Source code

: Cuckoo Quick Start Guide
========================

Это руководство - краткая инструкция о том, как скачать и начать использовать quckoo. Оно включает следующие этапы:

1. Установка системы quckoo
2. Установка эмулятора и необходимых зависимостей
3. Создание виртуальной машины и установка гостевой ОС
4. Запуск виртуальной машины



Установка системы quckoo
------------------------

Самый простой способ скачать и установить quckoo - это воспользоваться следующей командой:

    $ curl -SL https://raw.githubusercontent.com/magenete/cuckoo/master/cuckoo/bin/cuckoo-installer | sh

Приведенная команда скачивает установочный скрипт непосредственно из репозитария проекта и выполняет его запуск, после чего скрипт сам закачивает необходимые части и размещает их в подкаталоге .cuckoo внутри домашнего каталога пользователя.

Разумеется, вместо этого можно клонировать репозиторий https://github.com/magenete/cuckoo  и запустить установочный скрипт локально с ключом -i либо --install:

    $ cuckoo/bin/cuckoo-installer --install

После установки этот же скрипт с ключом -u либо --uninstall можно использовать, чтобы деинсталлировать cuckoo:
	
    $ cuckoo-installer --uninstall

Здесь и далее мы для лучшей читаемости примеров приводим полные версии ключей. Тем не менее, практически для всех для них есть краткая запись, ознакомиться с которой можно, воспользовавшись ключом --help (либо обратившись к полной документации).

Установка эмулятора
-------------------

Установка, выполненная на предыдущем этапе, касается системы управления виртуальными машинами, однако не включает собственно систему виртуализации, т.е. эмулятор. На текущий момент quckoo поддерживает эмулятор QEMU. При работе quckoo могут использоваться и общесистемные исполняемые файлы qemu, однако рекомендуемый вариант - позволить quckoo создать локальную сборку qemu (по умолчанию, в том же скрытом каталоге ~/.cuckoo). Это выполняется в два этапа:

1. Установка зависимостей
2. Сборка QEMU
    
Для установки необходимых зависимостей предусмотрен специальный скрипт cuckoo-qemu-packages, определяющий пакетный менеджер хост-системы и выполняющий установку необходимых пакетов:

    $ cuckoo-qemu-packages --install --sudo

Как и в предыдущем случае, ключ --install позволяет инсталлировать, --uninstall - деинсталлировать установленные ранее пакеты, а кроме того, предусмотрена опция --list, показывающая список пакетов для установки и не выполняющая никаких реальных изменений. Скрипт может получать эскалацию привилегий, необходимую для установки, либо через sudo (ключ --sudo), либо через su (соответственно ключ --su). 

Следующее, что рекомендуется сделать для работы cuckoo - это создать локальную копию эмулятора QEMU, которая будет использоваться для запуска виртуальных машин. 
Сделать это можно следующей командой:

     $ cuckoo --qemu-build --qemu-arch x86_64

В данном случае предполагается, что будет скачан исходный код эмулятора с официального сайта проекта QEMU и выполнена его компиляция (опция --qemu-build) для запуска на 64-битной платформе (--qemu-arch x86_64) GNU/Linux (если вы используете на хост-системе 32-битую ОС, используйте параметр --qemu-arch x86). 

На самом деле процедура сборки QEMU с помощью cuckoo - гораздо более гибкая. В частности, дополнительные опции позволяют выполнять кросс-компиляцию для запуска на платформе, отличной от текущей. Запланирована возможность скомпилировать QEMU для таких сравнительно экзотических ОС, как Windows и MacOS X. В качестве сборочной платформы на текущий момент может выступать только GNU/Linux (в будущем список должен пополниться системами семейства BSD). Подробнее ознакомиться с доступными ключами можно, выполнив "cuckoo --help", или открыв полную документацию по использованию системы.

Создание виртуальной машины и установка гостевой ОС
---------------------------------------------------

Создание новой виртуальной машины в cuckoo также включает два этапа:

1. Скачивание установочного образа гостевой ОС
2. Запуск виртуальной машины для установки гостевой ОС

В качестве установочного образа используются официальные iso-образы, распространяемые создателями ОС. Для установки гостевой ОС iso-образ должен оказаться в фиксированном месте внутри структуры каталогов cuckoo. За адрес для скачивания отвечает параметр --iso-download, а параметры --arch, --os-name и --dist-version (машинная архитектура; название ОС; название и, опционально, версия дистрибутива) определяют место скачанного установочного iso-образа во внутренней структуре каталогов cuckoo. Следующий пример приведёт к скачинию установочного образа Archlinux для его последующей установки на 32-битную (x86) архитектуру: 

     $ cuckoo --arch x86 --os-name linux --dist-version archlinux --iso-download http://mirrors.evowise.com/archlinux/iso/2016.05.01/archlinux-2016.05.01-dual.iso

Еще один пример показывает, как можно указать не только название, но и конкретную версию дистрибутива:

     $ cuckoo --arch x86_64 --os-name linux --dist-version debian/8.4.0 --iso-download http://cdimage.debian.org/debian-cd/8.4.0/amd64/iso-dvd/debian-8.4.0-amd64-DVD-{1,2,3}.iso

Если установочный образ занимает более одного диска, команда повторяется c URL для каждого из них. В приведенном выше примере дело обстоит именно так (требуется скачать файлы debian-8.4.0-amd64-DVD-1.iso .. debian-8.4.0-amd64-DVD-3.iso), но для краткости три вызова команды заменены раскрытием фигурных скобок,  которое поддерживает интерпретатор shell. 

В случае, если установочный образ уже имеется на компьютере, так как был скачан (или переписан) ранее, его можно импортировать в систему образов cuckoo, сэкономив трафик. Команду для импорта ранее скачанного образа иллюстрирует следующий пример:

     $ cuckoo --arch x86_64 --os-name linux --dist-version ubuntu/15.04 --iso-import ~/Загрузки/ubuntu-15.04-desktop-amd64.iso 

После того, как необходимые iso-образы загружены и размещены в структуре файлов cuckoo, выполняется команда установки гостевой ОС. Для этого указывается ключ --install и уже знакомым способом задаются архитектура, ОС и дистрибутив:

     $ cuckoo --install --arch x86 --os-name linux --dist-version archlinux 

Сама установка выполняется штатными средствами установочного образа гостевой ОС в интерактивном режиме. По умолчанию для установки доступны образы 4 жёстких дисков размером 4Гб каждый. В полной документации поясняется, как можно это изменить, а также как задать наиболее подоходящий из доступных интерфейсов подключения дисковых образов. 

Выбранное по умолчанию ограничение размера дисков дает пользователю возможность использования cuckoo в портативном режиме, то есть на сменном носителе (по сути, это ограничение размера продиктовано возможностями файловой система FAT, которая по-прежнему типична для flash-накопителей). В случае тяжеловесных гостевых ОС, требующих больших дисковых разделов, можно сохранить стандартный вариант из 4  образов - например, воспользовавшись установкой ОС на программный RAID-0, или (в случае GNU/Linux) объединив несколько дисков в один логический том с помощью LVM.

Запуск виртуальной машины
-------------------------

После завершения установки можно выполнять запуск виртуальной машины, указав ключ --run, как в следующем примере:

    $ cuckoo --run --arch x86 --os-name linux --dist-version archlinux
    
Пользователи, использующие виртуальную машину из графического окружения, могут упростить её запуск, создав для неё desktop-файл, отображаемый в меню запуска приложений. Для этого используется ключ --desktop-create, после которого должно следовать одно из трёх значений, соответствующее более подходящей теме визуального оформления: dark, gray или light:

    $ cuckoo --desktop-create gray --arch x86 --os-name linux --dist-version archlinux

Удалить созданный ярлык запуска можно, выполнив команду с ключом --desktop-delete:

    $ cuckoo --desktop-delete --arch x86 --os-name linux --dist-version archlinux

• _REQUIRED WORK_
Tally the lines of the listing in which the word "installer" occurs, and state the total alone.

• _SOLUTION BELOW_
3